Record set =

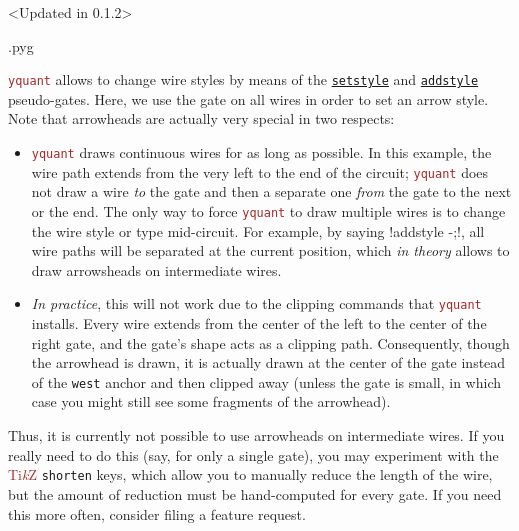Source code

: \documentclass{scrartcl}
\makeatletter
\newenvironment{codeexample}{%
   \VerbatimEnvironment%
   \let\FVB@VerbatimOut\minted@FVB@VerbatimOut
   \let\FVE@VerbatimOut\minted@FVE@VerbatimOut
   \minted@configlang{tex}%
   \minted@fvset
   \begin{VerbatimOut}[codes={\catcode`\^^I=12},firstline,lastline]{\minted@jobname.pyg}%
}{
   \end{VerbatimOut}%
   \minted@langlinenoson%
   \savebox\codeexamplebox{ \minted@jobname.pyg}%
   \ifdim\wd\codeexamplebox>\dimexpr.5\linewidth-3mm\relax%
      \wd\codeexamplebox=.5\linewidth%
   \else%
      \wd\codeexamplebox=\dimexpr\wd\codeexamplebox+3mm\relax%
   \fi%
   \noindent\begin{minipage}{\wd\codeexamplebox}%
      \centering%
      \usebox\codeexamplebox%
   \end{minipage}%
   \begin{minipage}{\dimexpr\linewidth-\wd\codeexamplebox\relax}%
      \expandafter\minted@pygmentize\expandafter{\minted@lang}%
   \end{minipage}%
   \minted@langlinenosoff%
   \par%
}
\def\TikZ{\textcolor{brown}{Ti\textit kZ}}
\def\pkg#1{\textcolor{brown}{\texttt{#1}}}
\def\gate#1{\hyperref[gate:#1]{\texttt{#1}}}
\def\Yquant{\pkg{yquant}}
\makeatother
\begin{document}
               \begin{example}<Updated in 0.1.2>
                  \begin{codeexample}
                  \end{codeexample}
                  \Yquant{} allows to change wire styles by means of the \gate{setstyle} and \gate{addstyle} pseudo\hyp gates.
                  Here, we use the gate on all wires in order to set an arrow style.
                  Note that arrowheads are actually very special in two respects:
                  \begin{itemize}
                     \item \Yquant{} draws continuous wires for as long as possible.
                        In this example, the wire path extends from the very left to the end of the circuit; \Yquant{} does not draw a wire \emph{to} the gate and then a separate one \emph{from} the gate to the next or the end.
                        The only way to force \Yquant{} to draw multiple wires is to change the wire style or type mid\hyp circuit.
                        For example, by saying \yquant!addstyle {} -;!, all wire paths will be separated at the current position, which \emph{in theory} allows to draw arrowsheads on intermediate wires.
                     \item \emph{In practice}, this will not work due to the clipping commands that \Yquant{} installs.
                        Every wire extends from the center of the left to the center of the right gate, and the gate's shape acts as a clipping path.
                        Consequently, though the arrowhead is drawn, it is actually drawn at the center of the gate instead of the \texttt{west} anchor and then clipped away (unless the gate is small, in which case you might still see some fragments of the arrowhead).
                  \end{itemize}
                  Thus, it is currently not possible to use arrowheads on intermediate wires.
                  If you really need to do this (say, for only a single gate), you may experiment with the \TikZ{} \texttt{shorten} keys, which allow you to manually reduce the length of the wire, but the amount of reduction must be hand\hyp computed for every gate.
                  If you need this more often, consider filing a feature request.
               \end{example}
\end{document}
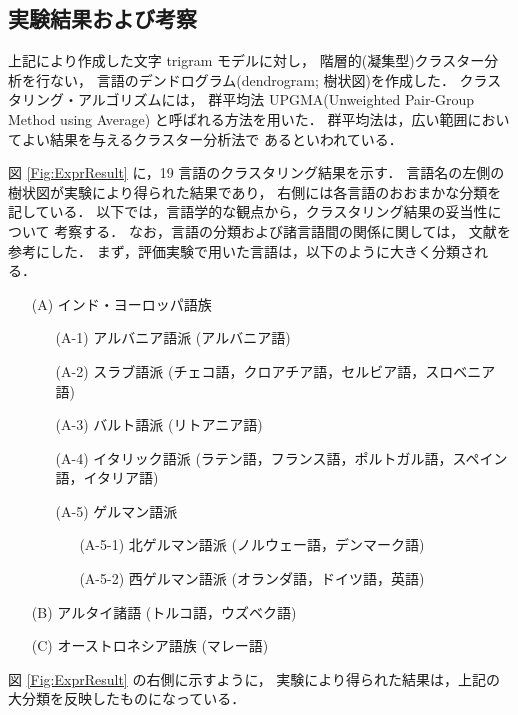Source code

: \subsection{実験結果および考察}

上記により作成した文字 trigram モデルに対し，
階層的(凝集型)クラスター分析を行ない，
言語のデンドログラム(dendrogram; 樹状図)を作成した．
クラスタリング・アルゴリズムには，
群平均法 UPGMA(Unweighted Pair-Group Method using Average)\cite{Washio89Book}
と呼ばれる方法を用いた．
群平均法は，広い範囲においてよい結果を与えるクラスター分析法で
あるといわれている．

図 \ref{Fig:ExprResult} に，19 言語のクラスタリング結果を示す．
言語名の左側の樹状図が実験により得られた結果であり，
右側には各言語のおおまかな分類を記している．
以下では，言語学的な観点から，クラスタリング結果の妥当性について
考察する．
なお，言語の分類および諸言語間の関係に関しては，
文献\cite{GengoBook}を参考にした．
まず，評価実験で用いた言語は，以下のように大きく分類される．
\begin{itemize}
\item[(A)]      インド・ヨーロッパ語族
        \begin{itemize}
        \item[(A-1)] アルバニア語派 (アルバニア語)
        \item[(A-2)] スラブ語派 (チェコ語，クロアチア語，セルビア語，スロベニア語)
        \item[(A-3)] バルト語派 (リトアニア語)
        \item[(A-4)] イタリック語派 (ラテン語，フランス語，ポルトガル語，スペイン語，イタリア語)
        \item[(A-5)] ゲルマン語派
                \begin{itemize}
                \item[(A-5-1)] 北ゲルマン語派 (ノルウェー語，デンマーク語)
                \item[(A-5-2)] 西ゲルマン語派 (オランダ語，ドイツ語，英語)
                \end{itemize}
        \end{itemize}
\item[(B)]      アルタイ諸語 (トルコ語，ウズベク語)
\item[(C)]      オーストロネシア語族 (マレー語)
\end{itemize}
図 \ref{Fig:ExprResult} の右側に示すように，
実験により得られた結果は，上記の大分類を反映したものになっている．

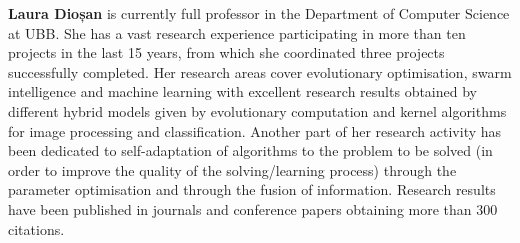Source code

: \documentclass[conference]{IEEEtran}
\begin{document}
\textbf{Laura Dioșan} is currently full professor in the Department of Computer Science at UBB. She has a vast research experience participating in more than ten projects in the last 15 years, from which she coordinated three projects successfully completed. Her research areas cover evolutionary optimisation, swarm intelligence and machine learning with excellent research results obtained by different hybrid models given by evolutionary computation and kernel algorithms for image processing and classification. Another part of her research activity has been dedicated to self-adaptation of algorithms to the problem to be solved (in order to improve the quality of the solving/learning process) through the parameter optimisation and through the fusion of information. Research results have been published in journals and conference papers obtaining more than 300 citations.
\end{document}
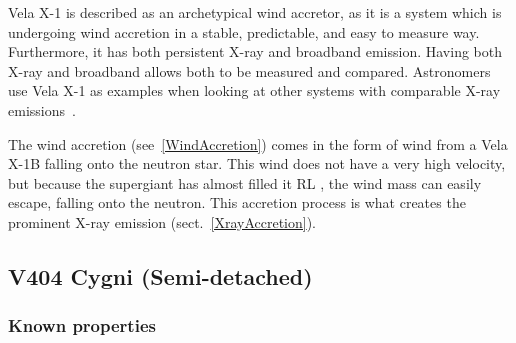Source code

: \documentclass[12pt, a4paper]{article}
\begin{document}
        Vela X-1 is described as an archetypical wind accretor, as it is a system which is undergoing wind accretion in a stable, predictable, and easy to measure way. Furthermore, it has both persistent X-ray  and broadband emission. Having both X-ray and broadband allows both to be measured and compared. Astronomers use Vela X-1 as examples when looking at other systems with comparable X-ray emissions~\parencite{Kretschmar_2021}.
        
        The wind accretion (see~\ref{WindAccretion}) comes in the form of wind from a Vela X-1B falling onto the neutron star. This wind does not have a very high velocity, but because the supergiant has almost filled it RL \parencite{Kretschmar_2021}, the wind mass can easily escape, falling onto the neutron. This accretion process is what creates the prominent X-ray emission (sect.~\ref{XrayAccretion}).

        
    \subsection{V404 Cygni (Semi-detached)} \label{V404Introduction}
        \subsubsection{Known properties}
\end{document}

Directions = Omit the pictures, then output every record exactly as given.

Answer to this problem =
Source code

: \documentclass{scrartcl}
\makeatletter
\newenvironment{codeexample}{%
   \VerbatimEnvironment%
   \let\FVB@VerbatimOut\minted@FVB@VerbatimOut
   \let\FVE@VerbatimOut\minted@FVE@VerbatimOut
   \minted@configlang{tex}%
   \minted@fvset
   \begin{VerbatimOut}[codes={\catcode`\^^I=12},firstline,lastline]{\minted@jobname.pyg}%
}{
   \end{VerbatimOut}%
   \minted@langlinenoson%
   \savebox\codeexamplebox{ \minted@jobname.pyg}%
   \ifdim\wd\codeexamplebox>\dimexpr.5\linewidth-3mm\relax%
      \wd\codeexamplebox=.5\linewidth%
   \else%
      \wd\codeexamplebox=\dimexpr\wd\codeexamplebox+3mm\relax%
   \fi%
   \noindent\begin{minipage}{\wd\codeexamplebox}%
      \centering%
      \usebox\codeexamplebox%
   \end{minipage}%
   \begin{minipage}{\dimexpr\linewidth-\wd\codeexamplebox\relax}%
      \expandafter\minted@pygmentize\expandafter{\minted@lang}%
   \end{minipage}%
   \minted@langlinenosoff%
   \par%
}
\def\TikZ{\textcolor{brown}{Ti\textit kZ}}
\def\pkg#1{\textcolor{brown}{\texttt{#1}}}
\def\gate#1{\hyperref[gate:#1]{\texttt{#1}}}
\def\Yquant{\pkg{yquant}}
\makeatother
\begin{document}
               \begin{example}<Updated in 0.1.2>
                  \begin{codeexample}
                  \end{codeexample}
                  \Yquant{} allows to change wire styles by means of the \gate{setstyle} and \gate{addstyle} pseudo\hyp gates.
                  Here, we use the gate on all wires in order to set an arrow style.
                  Note that arrowheads are actually very special in two respects:
                  \begin{itemize}
                     \item \Yquant{} draws continuous wires for as long as possible.
                        In this example, the wire path extends from the very left to the end of the circuit; \Yquant{} does not draw a wire \emph{to} the gate and then a separate one \emph{from} the gate to the next or the end.
                        The only way to force \Yquant{} to draw multiple wires is to change the wire style or type mid\hyp circuit.
                        For example, by saying \yquant!addstyle {} -;!, all wire paths will be separated at the current position, which \emph{in theory} allows to draw arrowsheads on intermediate wires.
                     \item \emph{In practice}, this will not work due to the clipping commands that \Yquant{} installs.
                        Every wire extends from the center of the left to the center of the right gate, and the gate's shape acts as a clipping path.
                        Consequently, though the arrowhead is drawn, it is actually drawn at the center of the gate instead of the \texttt{west} anchor and then clipped away (unless the gate is small, in which case you might still see some fragments of the arrowhead).
                  \end{itemize}
                  Thus, it is currently not possible to use arrowheads on intermediate wires.
                  If you really need to do this (say, for only a single gate), you may experiment with the \TikZ{} \texttt{shorten} keys, which allow you to manually reduce the length of the wire, but the amount of reduction must be hand\hyp computed for every gate.
                  If you need this more often, consider filing a feature request.
               \end{example}
\end{document}
Source code

: \subsection{実験結果および考察}

上記により作成した文字 trigram モデルに対し，
階層的(凝集型)クラスター分析を行ない，
言語のデンドログラム(dendrogram; 樹状図)を作成した．
クラスタリング・アルゴリズムには，
群平均法 UPGMA(Unweighted Pair-Group Method using Average)\cite{Washio89Book}
と呼ばれる方法を用いた．
群平均法は，広い範囲においてよい結果を与えるクラスター分析法で
あるといわれている．

図 \ref{Fig:ExprResult} に，19 言語のクラスタリング結果を示す．
言語名の左側の樹状図が実験により得られた結果であり，
右側には各言語のおおまかな分類を記している．
以下では，言語学的な観点から，クラスタリング結果の妥当性について
考察する．
なお，言語の分類および諸言語間の関係に関しては，
文献\cite{GengoBook}を参考にした．
まず，評価実験で用いた言語は，以下のように大きく分類される．
\begin{itemize}
\item[(A)]      インド・ヨーロッパ語族
        \begin{itemize}
        \item[(A-1)] アルバニア語派 (アルバニア語)
        \item[(A-2)] スラブ語派 (チェコ語，クロアチア語，セルビア語，スロベニア語)
        \item[(A-3)] バルト語派 (リトアニア語)
        \item[(A-4)] イタリック語派 (ラテン語，フランス語，ポルトガル語，スペイン語，イタリア語)
        \item[(A-5)] ゲルマン語派
                \begin{itemize}
                \item[(A-5-1)] 北ゲルマン語派 (ノルウェー語，デンマーク語)
                \item[(A-5-2)] 西ゲルマン語派 (オランダ語，ドイツ語，英語)
                \end{itemize}
        \end{itemize}
\item[(B)]      アルタイ諸語 (トルコ語，ウズベク語)
\item[(C)]      オーストロネシア語族 (マレー語)
\end{itemize}
図 \ref{Fig:ExprResult} の右側に示すように，
実験により得られた結果は，上記の大分類を反映したものになっている．

Source code

: \documentclass[conference]{IEEEtran}
\begin{document}
\textbf{Laura Dioșan} is currently full professor in the Department of Computer Science at UBB. She has a vast research experience participating in more than ten projects in the last 15 years, from which she coordinated three projects successfully completed. Her research areas cover evolutionary optimisation, swarm intelligence and machine learning with excellent research results obtained by different hybrid models given by evolutionary computation and kernel algorithms for image processing and classification. Another part of her research activity has been dedicated to self-adaptation of algorithms to the problem to be solved (in order to improve the quality of the solving/learning process) through the parameter optimisation and through the fusion of information. Research results have been published in journals and conference papers obtaining more than 300 citations.
\end{document}
Source code

: \documentclass[12pt, a4paper]{article}
\begin{document}
        Vela X-1 is described as an archetypical wind accretor, as it is a system which is undergoing wind accretion in a stable, predictable, and easy to measure way. Furthermore, it has both persistent X-ray  and broadband emission. Having both X-ray and broadband allows both to be measured and compared. Astronomers use Vela X-1 as examples when looking at other systems with comparable X-ray emissions~\parencite{Kretschmar_2021}.
        
        The wind accretion (see~\ref{WindAccretion}) comes in the form of wind from a Vela X-1B falling onto the neutron star. This wind does not have a very high velocity, but because the supergiant has almost filled it RL \parencite{Kretschmar_2021}, the wind mass can easily escape, falling onto the neutron. This accretion process is what creates the prominent X-ray emission (sect.~\ref{XrayAccretion}).

        
    \subsection{V404 Cygni (Semi-detached)} \label{V404Introduction}
        \subsubsection{Known properties}
\end{document}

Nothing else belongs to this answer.